When I was running a Java program on a CentOS Docker container, a mysterious garbled character occurred when I got a list of files containing Japanese filenames.
Sample.java
import java.io.*;
public class Sample {
public static void main(String[] args) {
//File name is Japanese file "/sample/AIUEO.Place "csv"
new File("/sample").listFiles(new FilenameFilter() {
public boolean accept(File dir, String name) {
System.out.println(name); // =>Japanese file name is garbled when getting file list
return false;
}
});
}
}
By the way, it has been confirmed that garbled characters do not occur when the LANG environment variable is set to ʻen_US.UTF-8, and garbled characters occur when the LANG environment variable is set to
ja_JP.UTF-8`.
This article describes the causes of garbled Japanese file names and how to deal with them.
First, setting ja_JP.UTF-8
in the LANG environment variable causes garbled characters, which is because the Japanese locale is not registered in the ** CentOS image of Docker **.

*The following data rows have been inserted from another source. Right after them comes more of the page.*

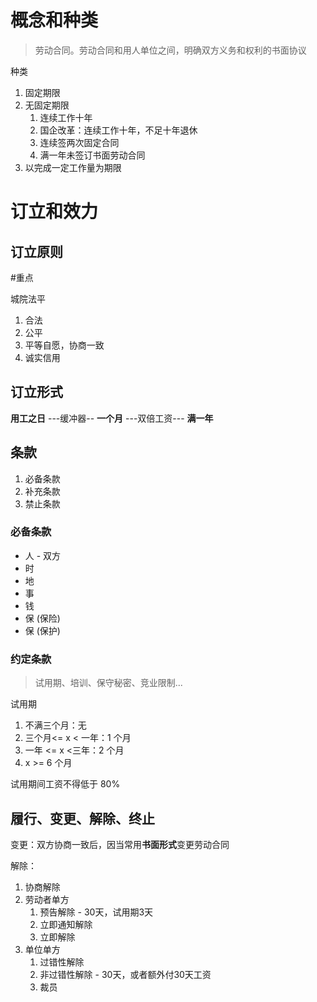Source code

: # 概念和种类

> 劳动合同。劳动合同和用人单位之间，明确双方义务和权利的书面协议

种类

1. 固定期限
2. 无固定期限
	1. 连续工作十年
	2. 国企改革：连续工作十年，不足十年退休
	3. 连续签两次固定合同
	4. 满一年未签订书面劳动合同
3. 以完成一定工作量为期限

# 订立和效力

## 订立原则

#重点

城院法平

1. 合法
2. 公平
3. 平等自愿，协商一致
4. 诚实信用

## 订立形式

**用工之日** ---缓冲器-- **一个月** ---双倍工资--- **满一年**

## 条款

1. 必备条款
2. 补充条款
3. 禁止条款


### 必备条款

- 人 - 双方
- 时
- 地
- 事
- 钱
- 保 (保险)
- 保 (保护)

### 约定条款

> 试用期、培训、保守秘密、竞业限制...

试用期

1. 不满三个月：无
2. 三个月<= x < 一年：1 个月
3. 一年 <= x <三年：2 个月
4. x >= 6 个月

试用期间工资不得低于 80%

## 履行、变更、解除、终止

变更：双方协商一致后，因当常用**书面形式**变更劳动合同

解除：

1. 协商解除
2. 劳动者单方
	1. 预告解除 - 30天，试用期3天
	2. 立即通知解除
	3. 立即解除
3. 单位单方
	1. 过错性解除
	2. 非过错性解除 - 30天，或者额外付30天工资
	3. 裁员

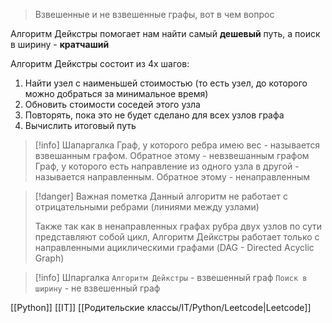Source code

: > Взвешенные и не взвешенные графы, вот в чем вопрос

Алгоритм Дейкстры помогает нам найти самый **дешевый** путь, а поиск в ширину - **кратчаший**

Алгоритм Дейкстры состоит из 4х шагов:
1) Найти узел с наименьшей стоимостью (то есть узел, до которого можно добраться за минимальное время)
2) Обновить стоимости соседей этого узла
3) Повторять, пока это не будет сделано для всех узлов графа
4) Вычислить итоговый путь

>[!info] Шапаргалка
>Граф, у которого ребра имею вес - называется взвешанным графом. Обратное этому - невзвешанным графом
>Граф, у которого есть направление из одного узла в другой - называется направленным. Обратное этому - ненаправленным

>[!danger] Важная пометка
>Данный алгоритм не работает с отрицательными ребрами (линиями между узлами)
>
>Также так как в ненаправленных графах рубра двух узлов по сути представляют собой цикл, Алгоритм Дейкстры работает только с направленными ациклическими графами (DAG - Directed Acyclic Graph)

>[!info] Шпаргалка
>`Алгоритм Дейкстры` - взвешенный граф
>`Поиск в ширину` - не взвешенный граф

[[Python]] [[IT]] [[Родительские классы/IT/Python/Leetcode|Leetcode]]
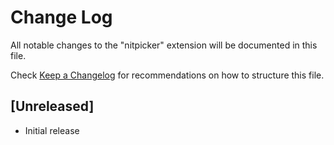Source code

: # Change Log

All notable changes to the "nitpicker" extension will be documented in this file.

Check [Keep a Changelog](http://keepachangelog.com/) for recommendations on how to structure this file.

## [Unreleased]

- Initial release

You can check the locales that can be specified in the LANG environment variable with the locale -a
command.
Try running the command inside the container of the CentOS image to check.
# locale -a
C
POSIX
en_US.utf8
As mentioned above, the Japanese locale is not included in the Docker CentOS image container. If you try to get the file list from a Java program by specifying the LANG environment variable as shown below in this container, the Japanese file name will be garbled.
LANG=ja_JP.UTF-8
export LANG
java Sample
=>Garbled Japanese file name.csv
As a workaround, use the localedef
command to ** add a Japanese locale ** to eliminate the garbled characters.
Add the following command as a RUN instruction in the Dockerfile or run it inside the container.
# localedef -f UTF-8 -i ja_JP ja_JP.UTF-8
Check the locales that can be specified with the locale -a
command again.
# locale -a
C
POSIX
en_US.utf8
ja_JP.utf8
The localedef
command added ja_JP.utf8
.
Now, even if you set the LANG environment variable, you can handle Japanese file names without garbled characters.